Вопли Энгвара, раздираемого между двумя песнями, слились с его музыкой.

Мелькор пел, утверждая свое единственное право власти над миром. Утверждая, что каранглир может и будет принадлежать ему, и будет изменен, как должно. Что нет такого чужака, который может вторгнуться в его мир, хозяйничать в его доме – и уйти безнаказанным. Что если нужно – он найдет тех, кто сопротивлялся ему, и сам посадит их на цепи.

Но он был один, а враждебных голосов – много. Он сопротивлялся им, но слабел. Они наседали на его песню, обнаруживая в ней изъян за изъяном, слабость за слабостью, обман за обманом, разгрызая ее на части массой, а не искусством.

А потом песня оборвалась так резко, будто кто-то закрыл дверь, из которой дуло, и его музыка по инерции хлынула всей силой на резонирующее сердце каранглира, раскалывая его, проходя через Энгвара.

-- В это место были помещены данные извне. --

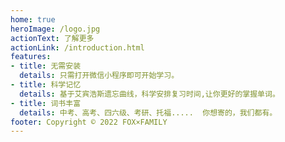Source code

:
 ```yaml
---
home: true
heroImage: /logo.jpg
actionText: 了解更多
actionLink: /introduction.html
features:
- title: 无需安装
  details: 只需打开微信小程序即可开始学习。
- title: 科学记忆
  details: 基于艾宾浩斯遗忘曲线，科学安排复习时间,让你更好的掌握单词。
- title: 词书丰富
  details: 中考、高考、四六级、考研、托福.....  你想寄的，我们都有。
footer: Copyright © 2022 FOX×FAMILY
---
```

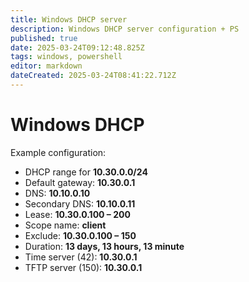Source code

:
 ```yaml
---
title: Windows DHCP server
description: Windows DHCP server configuration + PS
published: true
date: 2025-03-24T09:12:48.825Z
tags: windows, powershell
editor: markdown
dateCreated: 2025-03-24T08:41:22.712Z
---
```


# Windows DHCP

Example configuration:
- DHCP range for **10.30.0.0/24**
- Default gateway: **10.30.0.1**
- DNS: **10.10.0.10**
- Secondary DNS: **10.10.0.11**
- Lease: **10.30.0.100 – 200**
- Scope name: **client**
- Exclude: **10.30.0.100 – 150**
- Duration: **13 days, 13 hours, 13 minute**
- Time server (42): **10.30.0.1**
- TFTP server (150): **10.30.0.1**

Майа забился в предсмертной конвульсии и заорал так, что охрип, когда ощутил, что воля его бывшего короля вымывает из него саму душу, рассеивая основу его мелодии по крови всех, кто еще был жив. Возвращает к исходному мотиву. Поворачивает вспять.

И гармония простого голоса, которым обладал камень без поддержки своих покровителей, сломалась.

Мелькор чувствовал, как волны его воли расходятся по камню, проникают в каждое зараженное тело, связанное с резонирующим сердцем – и красный кристалл окрашивается черно-золотым, изменяясь и оплывая, как янтарь.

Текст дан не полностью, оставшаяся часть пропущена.